And here is my code:
import time
from tqdm.notebook import tqdm
import os
import tensorflow as tf
from tensorflow import keras
from tensorflow.keras import Model
from tensorflow.keras.layers import Dense, Input
import numpy as np
import matplotlib.pyplot as plt
def define_generator(latent_dim):
# This function creates the generator model using the functional API.
# Layers...
# Input Layer
inputs = Input(shape=latent_dim, name='INPUT_LAYER')
# 1st hidden layer
x = Dense(50, activation='relu', name='HIDDEN_LAYER_1')(inputs)
# 2nd hidden layer
x = Dense(150, activation='relu', name='HIDDEN_LAYER_2')(x)
# 3rd hidden layer
x = Dense(300, activation='relu', name='HIDDEN_LAYER_3')(x)
# 4th hidden layer
x = Dense(150, activation='relu', name='HIDDEN_LAYER_4')(x)
# 5th hidden layer
x = Dense(50, activation='relu', name='HIDDEN_LAYER_5')(x)
# Output layer
outputs = Dense(2, activation='linear', name='OUPUT_LAYER')(x)
# Instantiating the generator model
model = Model(inputs=inputs, outputs=outputs, name='GENERATOR')
return model
def generator_loss(fake_logits):
# This function calculates and returns the WGAN-GP generator loss.
# Expected value of critic ouput from fake images
expectation_fake = tf.reduce_mean(fake_logits)
# Loss to minimize
loss = -expectation_fake
return loss
def define_critic():
# This function creates the critic model using the functional API.
# Layers...
# Input Layer
inputs = Input(shape=2, name='INPUT_LAYER')
# 1st hidden layer
x = Dense(50, activation='relu', name='HIDDEN_LAYER_1')(inputs)
# 2nd hidden layer
x = Dense(150, activation='relu', name='HIDDEN_LAYER_2')(x)
# 3rd hidden layer
x = Dense(300, activation='relu', name='HIDDEN_LAYER_3')(x)
# 4th hidden layer
x = Dense(150, activation='relu', name='HIDDEN_LAYER_4')(x)
# 5th hidden layer
x = Dense(50, activation='relu', name='HIDDEN_LAYER_5')(x)
# Output layer
outputs = Dense(1, activation='linear', name='OUPUT_LAYER')(x)
# Instantiating the critic model
model = Model(inputs=inputs, outputs=outputs, name='CRITIC')
return model
def critic_loss(real_logits, fake_logits):
# This function calculates and returns the WGAN-GP critic loss.
# Expected value of critic output from real images
expectation_real = tf.reduce_mean(real_logits)
# Expected value of critic output from fake images
expectation_fake = tf.reduce_mean(fake_logits)
# Loss to minimize
loss = expectation_fake - expectation_real
return loss
class define_wgan(keras.Model):
# This class creates the WGAN-GP object.
# Attributes:
# critic = the critic model.
# generator = the generator model.
# latent_dim = defines generator input dimension.
# critic_steps = defines how many times the discriminator gets trained for each training cycle.

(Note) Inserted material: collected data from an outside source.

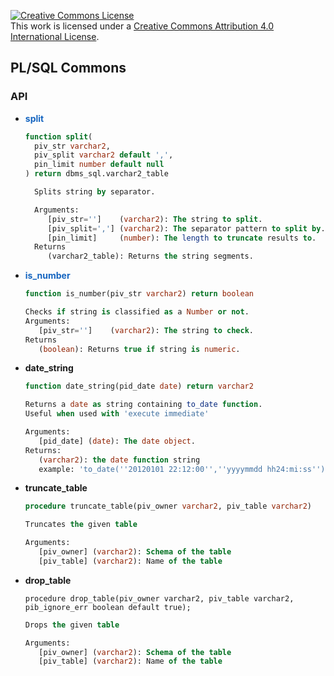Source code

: <a rel="license" href="http://creativecommons.org/licenses/by/4.0/"><img alt="Creative Commons License" style="border-width:0" src="https://i.creativecommons.org/l/by/4.0/88x31.png" /></a><br />This work is licensed under a <a rel="license" href="http://creativecommons.org/licenses/by/4.0/">Creative Commons Attribution 4.0 International License</a>.

## PL/SQL Commons

### API

  * <span style="color:#1565C0">**split**</span>

    ```sql
    function split(
      piv_str varchar2, 
      piv_split varchar2 default ',', 
      pin_limit number default null
    ) return dbms_sql.varchar2_table
    ``` 

    ```sql
      Splits string by separator.

      Arguments: 
         [piv_str='']    (varchar2): The string to split.
         [piv_split=','] (varchar2): The separator pattern to split by.
         [pin_limit]     (number): The length to truncate results to.
      Returns
         (varchar2_table): Returns the string segments.
    ```
  
  * <span style="color:#1565C0">**is_number**</span>
  
    ```sql
    function is_number(piv_str varchar2) return boolean
    ```

    ```sql
    Checks if string is classified as a Number or not.
    Arguments: 
       [piv_str='']    (varchar2): The string to check.
    Returns
       (boolean): Returns true if string is numeric.
    ```

  * **date_string**

    ```sql
    function date_string(pid_date date) return varchar2
    ```

    ```sql
    Returns a date as string containing to_date function. 
    Useful when used with 'execute immediate'
    
    Arguments: 
       [pid_date] (date): The date object.
    Returns:
       (varchar2): the date function string
       example: 'to_date(''20120101 22:12:00'',''yyyymmdd hh24:mi:ss'')' 
    ```

  * **truncate_table**

    ```sql
    procedure truncate_table(piv_owner varchar2, piv_table varchar2)
    ```

    ```sql
    Truncates the given table
    
    Arguments: 
       [piv_owner] (varchar2): Schema of the table
       [piv_table] (varchar2): Name of the table
    ```

  * **drop_table**

    ```
    procedure drop_table(piv_owner varchar2, piv_table varchar2, pib_ignore_err boolean default true);
    ```

    ```sql
    Drops the given table
    
    Arguments: 
       [piv_owner] (varchar2): Schema of the table
       [piv_table] (varchar2): Name of the table
    ```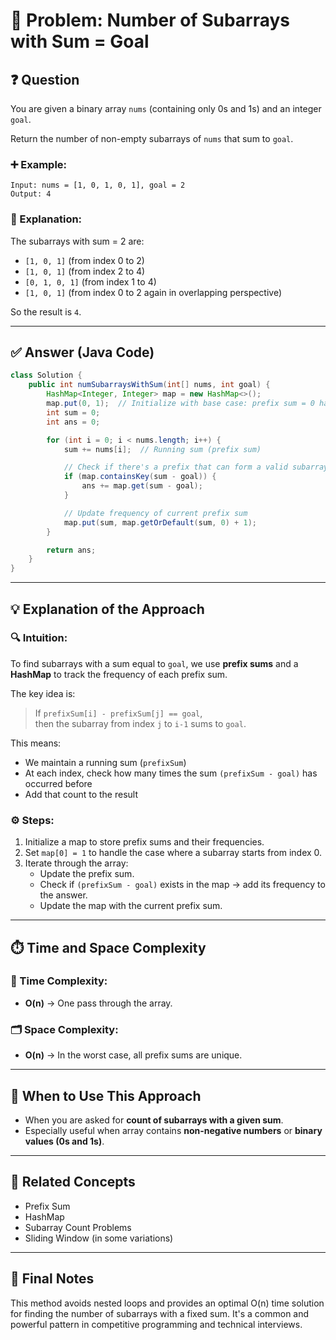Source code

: 
# 📌 Problem: Number of Subarrays with Sum = Goal

## ❓ Question

You are given a binary array `nums` (containing only 0s and 1s) and an integer `goal`.

Return the number of non-empty subarrays of `nums` that sum to `goal`.

### ➕ Example:
```
Input: nums = [1, 0, 1, 0, 1], goal = 2  
Output: 4
```

### 📂 Explanation:

The subarrays with sum = 2 are:
- `[1, 0, 1]` (from index 0 to 2)
- `[1, 0, 1]` (from index 2 to 4)
- `[0, 1, 0, 1]` (from index 1 to 4)
- `[1, 0, 1]` (from index 0 to 2 again in overlapping perspective)

So the result is `4`.

---

## ✅ Answer (Java Code)

```java
class Solution {
    public int numSubarraysWithSum(int[] nums, int goal) {
        HashMap<Integer, Integer> map = new HashMap<>();
        map.put(0, 1);  // Initialize with base case: prefix sum = 0 has 1 frequency
        int sum = 0;
        int ans = 0;

        for (int i = 0; i < nums.length; i++) {
            sum += nums[i];  // Running sum (prefix sum)

            // Check if there's a prefix that can form a valid subarray ending here
            if (map.containsKey(sum - goal)) {
                ans += map.get(sum - goal);
            }

            // Update frequency of current prefix sum
            map.put(sum, map.getOrDefault(sum, 0) + 1);
        }

        return ans;
    }
}
```

---

## 💡 Explanation of the Approach

### 🔍 Intuition:

To find subarrays with a sum equal to `goal`, we use **prefix sums** and a **HashMap** to track the frequency of each prefix sum.

The key idea is:
> If `prefixSum[i] - prefixSum[j] == goal`,  
> then the subarray from index `j` to `i-1` sums to `goal`.

This means:
- We maintain a running sum (`prefixSum`)
- At each index, check how many times the sum `(prefixSum - goal)` has occurred before
- Add that count to the result

### ⚙️ Steps:
1. Initialize a map to store prefix sums and their frequencies.
2. Set `map[0] = 1` to handle the case where a subarray starts from index 0.
3. Iterate through the array:
   - Update the prefix sum.
   - Check if `(prefixSum - goal)` exists in the map → add its frequency to the answer.
   - Update the map with the current prefix sum.

---

## ⏱️ Time and Space Complexity

### 🧮 Time Complexity:  
- **O(n)** → One pass through the array.

### 🗂️ Space Complexity:  
- **O(n)** → In the worst case, all prefix sums are unique.

---

## 🧠 When to Use This Approach

- When you are asked for **count of subarrays with a given sum**.
- Especially useful when array contains **non-negative numbers** or **binary values (0s and 1s)**.

---

## 🔗 Related Concepts

- Prefix Sum
- HashMap
- Subarray Count Problems
- Sliding Window (in some variations)

---

## 🏁 Final Notes

This method avoids nested loops and provides an optimal O(n) time solution for finding the number of subarrays with a fixed sum. It's a common and powerful pattern in competitive programming and technical interviews.
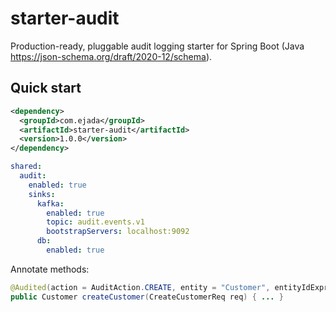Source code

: # starter-audit

Production-ready, pluggable audit logging starter for Spring Boot (Java https://json-schema.org/draft/2020-12/schema).

## Quick start
```xml
<dependency>
  <groupId>com.ejada</groupId>
  <artifactId>starter-audit</artifactId>
  <version>1.0.0</version>
</dependency>
```

```yaml
shared:
  audit:
    enabled: true
    sinks:
      kafka:
        enabled: true
        topic: audit.events.v1
        bootstrapServers: localhost:9092
      db:
        enabled: true
```
Annotate methods:
```java
@Audited(action = AuditAction.CREATE, entity = "Customer", entityIdExpr = "#result.id")
public Customer createCustomer(CreateCustomerReq req) { ... }
```
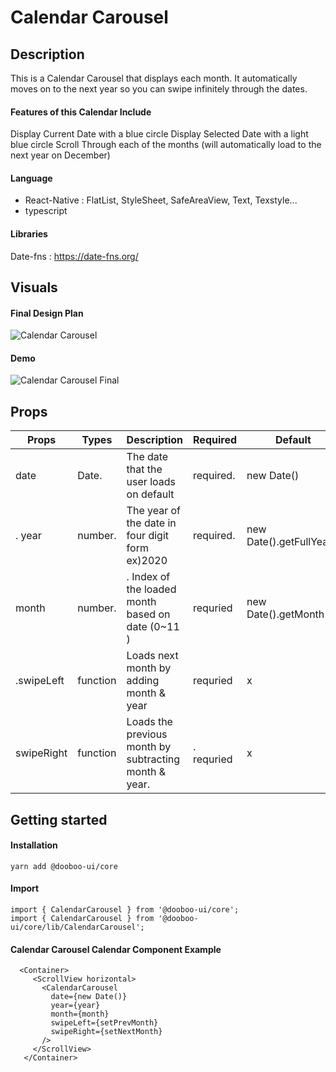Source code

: # Calendar Carousel

## Description

This is a Calendar Carousel that displays each month. It automatically moves on to the next year so you can swipe infinitely through the dates. 

#### Features of this Calendar Include
Display Current Date with a blue circle
Display Selected Date with a light blue circle
Scroll Through each of the months (will automatically load to the next year on December)


#### Language
- React-Native : FlatList, StyleSheet, SafeAreaView, Text, Texstyle...
- typescript 

#### Libraries
Date-fns : https://date-fns.org/

## Visuals

#### Final Design Plan

![Calendar Carousel](https://user-images.githubusercontent.com/59305253/87650055-0f0bc580-c78c-11ea-9396-2c0230302337.png)

#### Demo

![Calendar Carousel Final](https://user-images.githubusercontent.com/59305253/87649593-75441880-c78b-11ea-96a5-24563ae43f7a.png)

## Props
|   Props   |   Types   |                Description                              |   Required |          Default         | 
|-----------|-----------|---------------------------------------------------------|------------|--------------------------|
|   date    |   Date.   |  The date that the user loads on default                |  required. | new Date()               |
|.  year    |   number. |  The year of the date in four digit form ex)2020        |  required. | new Date().getFullYear() |
|   month   |   number. |. Index of the loaded month based on date      (0~11 )   |  requried  | new Date().getMonth()    |
|.swipeLeft |  function |  Loads next month by adding month & year                |  requried  | x                        |
| swipeRight|  function |  Loads the previous month by subtracting month & year.  |. requried  | x                        |


## Getting started

#### Installation

```
yarn add @dooboo-ui/core
```
#### Import

```
import { CalendarCarousel } from '@dooboo-ui/core';
import { CalendarCarousel } from '@dooboo-ui/core/lib/CalendarCarousel';
```

#### Calendar Carousel Calendar Component Example

```
  <Container>
     <ScrollView horizontal>
       <CalendarCarousel
         date={new Date()}
         year={year}
         month={month}
         swipeLeft={setPrevMonth}
         swipeRight={setNextMonth}
       />
     </ScrollView>
   </Container>

```



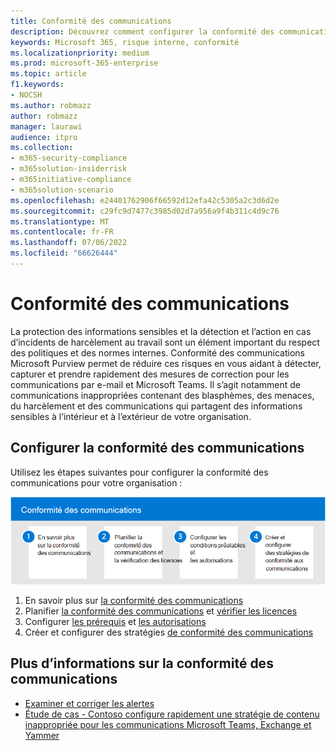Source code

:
 ```yaml
---
title: Conformité des communications
description: Découvrez comment configurer la conformité des communications dans Microsoft Purview.
keywords: Microsoft 365, risque interne, conformité
ms.localizationpriority: medium
ms.prod: microsoft-365-enterprise
ms.topic: article
f1.keywords:
- NOCSH
ms.author: robmazz
author: robmazz
manager: laurawi
audience: itpro
ms.collection:
- m365-security-compliance
- m365solution-insiderrisk
- m365initiative-compliance
- m365solution-scenario
ms.openlocfilehash: e24401762906f66592d12efa42c5305a2c3d6d2e
ms.sourcegitcommit: c29fc9d7477c3985d02d7a956a9f4b311c4d9c76
ms.translationtype: MT
ms.contentlocale: fr-FR
ms.lasthandoff: 07/06/2022
ms.locfileid: "66626444"
---
```

# <a name="communication-compliance"></a>Conformité des communications

La protection des informations sensibles et la détection et l’action en cas d’incidents de harcèlement au travail sont un élément important du respect des politiques et des normes internes. Conformité des communications Microsoft Purview permet de réduire ces risques en vous aidant à détecter, capturer et prendre rapidement des mesures de correction pour les communications par e-mail et Microsoft Teams. Il s’agit notamment de communications inappropriées contenant des blasphèmes, des menaces, du harcèlement et des communications qui partagent des informations sensibles à l’intérieur et à l’extérieur de votre organisation.

## <a name="configure-communication-compliance"></a>Configurer la conformité des communications

Utilisez les étapes suivantes pour configurer la conformité des communications pour votre organisation :

![Étapes de conformité des communications de la solution à risque interne.](../media/ir-solution-cc-steps.png)

1. En savoir plus sur [la conformité des communications](communication-compliance.md)
2. Planifier [la conformité des communications](communication-compliance-plan.md) et [vérifier les licences](communication-compliance-configure.md#subscriptions-and-licensing)
3. Configurer [les prérequis](communication-compliance-configure.md#step-2-required-enable-the-audit-log) et [les autorisations](communication-compliance-configure.md#step-1-required-enable-permissions-for-communication-compliance)
4. Créer et configurer des stratégies [de conformité des communications](communication-compliance-configure.md#step-5-required-create-a-communication-compliance-policy)

## <a name="more-information-about-communication-compliance"></a>Plus d’informations sur la conformité des communications

- [Examiner et corriger les alertes](communication-compliance-investigate-remediate.md)
- [Étude de cas - Contoso configure rapidement une stratégie de contenu inappropriée pour les communications Microsoft Teams, Exchange et Yammer](communication-compliance-case-study.md)
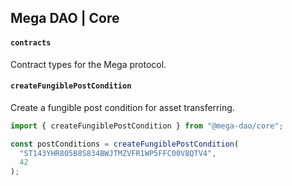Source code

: ## Mega DAO | Core

#### `contracts`

Contract types for the Mega protocol.

#### `createFungiblePostCondition`

Create a fungible post condition for asset transferring.

```typescript
import { createFungiblePostCondition } from "@mega-dao/core";

const postConditions = createFungiblePostCondition(
  "ST143YHR805B8S834BWJTMZVFR1WP5FFC00V8QTV4",
  42
);
```
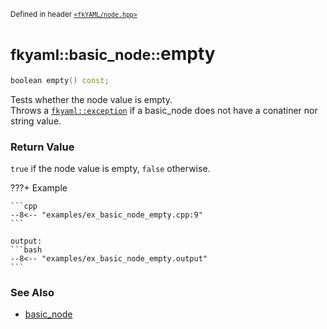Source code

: <small>Defined in header [`<fkYAML/node.hpp>`](https://github.com/fktn-k/fkYAML/blob/develop/include/fkYAML/node.hpp)</small>

# <small>fkyaml::basic_node::</small>empty

```cpp
boolean empty() const;
```

Tests whether the node value is empty.  
Throws a [`fkyaml::exception`](../exception/index.md) if a basic_node does not have a conatiner nor string value.  

### **Return Value**

`true` if the node value is empty, `false` otherwise.

???+ Example

    ```cpp
    --8<-- "examples/ex_basic_node_empty.cpp:9"
    ```

    output:
    ```bash
    --8<-- "examples/ex_basic_node_empty.output"
    ```

### **See Also**

* [basic_node](index.md)
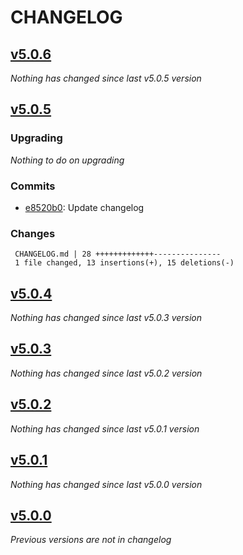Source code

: # CHANGELOG

## [v5.0.6](https://github.com/softspring/polymorphic-form-type/releases/tag/v5.0.6)

*Nothing has changed since last v5.0.5 version*

## [v5.0.5](https://github.com/softspring/polymorphic-form-type/releases/tag/v5.0.5)

### Upgrading

*Nothing to do on upgrading*

### Commits

- [e8520b0](https://github.com/softspring/polymorphic-form-type/commit/e8520b065da72f7a277cd9381786dc7023d13494): Update changelog

### Changes

```
 CHANGELOG.md | 28 +++++++++++++---------------
 1 file changed, 13 insertions(+), 15 deletions(-)
```

## [v5.0.4](https://github.com/softspring/polymorphic-form-type/releases/tag/v5.0.4)

*Nothing has changed since last v5.0.3 version*

## [v5.0.3](https://github.com/softspring/polymorphic-form-type/releases/tag/v5.0.3)

*Nothing has changed since last v5.0.2 version*

## [v5.0.2](https://github.com/softspring/polymorphic-form-type/releases/tag/v5.0.2)

*Nothing has changed since last v5.0.1 version*

## [v5.0.1](https://github.com/softspring/polymorphic-form-type/releases/tag/v5.0.1)

*Nothing has changed since last v5.0.0 version*

## [v5.0.0](https://github.com/softspring/polymorphic-form-type/releases/tag/v5.0.0)

*Previous versions are not in changelog*
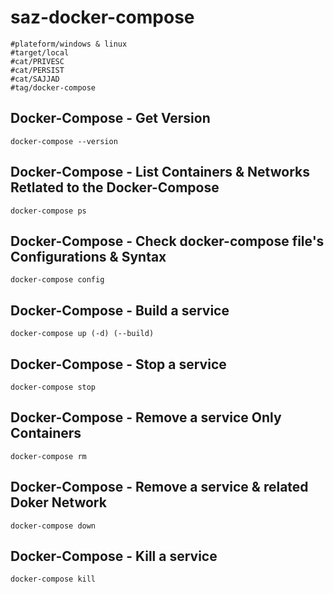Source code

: # saz-docker-compose

```
#plateform/windows & linux
#target/local
#cat/PRIVESC
#cat/PERSIST
#cat/SAJJAD
#tag/docker-compose
```


## Docker-Compose - Get Version
```
docker-compose --version
```


## Docker-Compose - List Containers & Networks Retlated to the Docker-Compose
```
docker-compose ps
```


## Docker-Compose - Check docker-compose file's Configurations & Syntax
```
docker-compose config
```


## Docker-Compose - Build a service
```
docker-compose up (-d) (--build)
```


## Docker-Compose - Stop a service
```
docker-compose stop
```


## Docker-Compose - Remove a service Only Containers
```
docker-compose rm
```


## Docker-Compose - Remove a service & related Doker Network
```
docker-compose down
```


## Docker-Compose - Kill a service
```
docker-compose kill
```

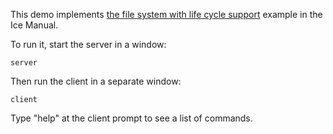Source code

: This demo implements [the file system with life cycle support][1]
example in the Ice Manual.

To run it, start the server in a window:

```
server
```

Then run the client in a separate window:

```
client
```

Type "help" at the client prompt to see a list of commands.

[1]: https://doc.zeroc.com/ice/3.7/best-practices/object-life-cycle/object-life-cycle-for-the-file-system-application
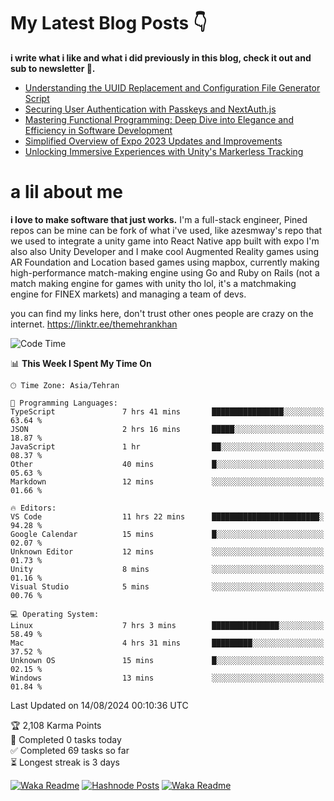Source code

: # My Latest Blog Posts 👇
**i write what i like and what i did previously in this blog, check it out and sub to newsletter 🫡.**

<!-- HASHNODE_BLOG:START -->
- [Understanding the UUID Replacement and Configuration File Generator Script](https://themehrankhan.hashnode.dev/understanding-the-uuid-replacement-and-configuration-file-generator-script)
- [Securing User Authentication with Passkeys and NextAuth.js](https://themehrankhan.hashnode.dev/securing-user-authentication-with-passkeys-and-nextauthjs)
- [Mastering Functional Programming: Deep Dive into Elegance and Efficiency in Software Development](https://themehrankhan.hashnode.dev/mastering-functional-programming-deep-dive-into-elegance-and-efficiency-in-software-development)
- [Simplified Overview of Expo 2023 Updates and Improvements](https://themehrankhan.hashnode.dev/expo-2023-updates-and-features-summary)
- [Unlocking Immersive Experiences with Unity's Markerless Tracking](https://themehrankhan.hashnode.dev/unlocking-immersive-experiences-with-unitys-markerless-tracking)

<!-- HASHNODE_BLOG:END -->

# a lil about me
**i love to make  software that just works.**
I'm a full-stack engineer, Pined repos can be mine can be fork of what i've used, like azesmway's repo that we used to integrate a unity game into React Native app built with expo I'm also also Unity Developer and I make cool Augmented Reality games using AR Foundation and Location based games using mapbox, currently making high-performance match-making engine using Go and Ruby on Rails (not a match making engine for games with unity tho lol, it's a matchmaking engine for FINEX markets) and managing a team of devs.

you can find my links here, don't trust other ones people are crazy on the internet.
https://linktr.ee/themehrankhan

<!--START_SECTION:waka-->
![Code Time](http://img.shields.io/badge/Code%20Time-581%20hrs%2020%20mins-blue)

📊 **This Week I Spent My Time On** 

```text
🕑︎ Time Zone: Asia/Tehran

💬 Programming Languages: 
TypeScript               7 hrs 41 mins       ████████████████░░░░░░░░░   63.64 % 
JSON                     2 hrs 16 mins       █████░░░░░░░░░░░░░░░░░░░░   18.87 % 
JavaScript               1 hr                ██░░░░░░░░░░░░░░░░░░░░░░░   08.37 % 
Other                    40 mins             █░░░░░░░░░░░░░░░░░░░░░░░░   05.63 % 
Markdown                 12 mins             ░░░░░░░░░░░░░░░░░░░░░░░░░   01.66 % 

🔥 Editors: 
VS Code                  11 hrs 22 mins      ████████████████████████░   94.28 % 
Google Calendar          15 mins             █░░░░░░░░░░░░░░░░░░░░░░░░   02.07 % 
Unknown Editor           12 mins             ░░░░░░░░░░░░░░░░░░░░░░░░░   01.73 % 
Unity                    8 mins              ░░░░░░░░░░░░░░░░░░░░░░░░░   01.16 % 
Visual Studio            5 mins              ░░░░░░░░░░░░░░░░░░░░░░░░░   00.76 % 

💻 Operating System: 
Linux                    7 hrs 3 mins        ███████████████░░░░░░░░░░   58.49 % 
Mac                      4 hrs 31 mins       █████████░░░░░░░░░░░░░░░░   37.52 % 
Unknown OS               15 mins             █░░░░░░░░░░░░░░░░░░░░░░░░   02.15 % 
Windows                  13 mins             ░░░░░░░░░░░░░░░░░░░░░░░░░   01.84 % 
```


 Last Updated on 14/08/2024 00:10:36 UTC
<!--END_SECTION:waka-->

<!-- TODO-IST:START -->
🏆  2,108 Karma Points           
🌸  Completed 0 tasks today           
✅  Completed 69 tasks so far           
⏳  Longest streak is 3 days
<!-- TODO-IST:END -->

[![Waka Readme](https://github.com/TheMehranKhan/themehrankhan/actions/workflows/main.yml/badge.svg)](https://github.com/TheMehranKhan/themehrankhan/actions/workflows/main.yml)
[![Hashnode Posts](https://github.com/TheMehranKhan/themehrankhan/actions/workflows/hashnode.yml/badge.svg)](https://github.com/TheMehranKhan/themehrankhan/actions/workflows/hashnode.yml)
[![Waka Readme](https://github.com/TheMehranKhan/themehrankhan/actions/workflows/waka.yml/badge.svg)](https://github.com/TheMehranKhan/themehrankhan/actions/workflows/waka.yml)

# gp_weight = defines and returns the critic gradient for the gradient penalty term.
# Methods:
# compile() = defines the optimizer and loss function of both the critic and generator.
# gradient_penalty() = calcuates and returns the gradient penalty term in the WGAN-GP loss function.
# train_step() = performs the WGAN-GP training by updating the critic and generator weights
# and returns the loss for both. Called by fit().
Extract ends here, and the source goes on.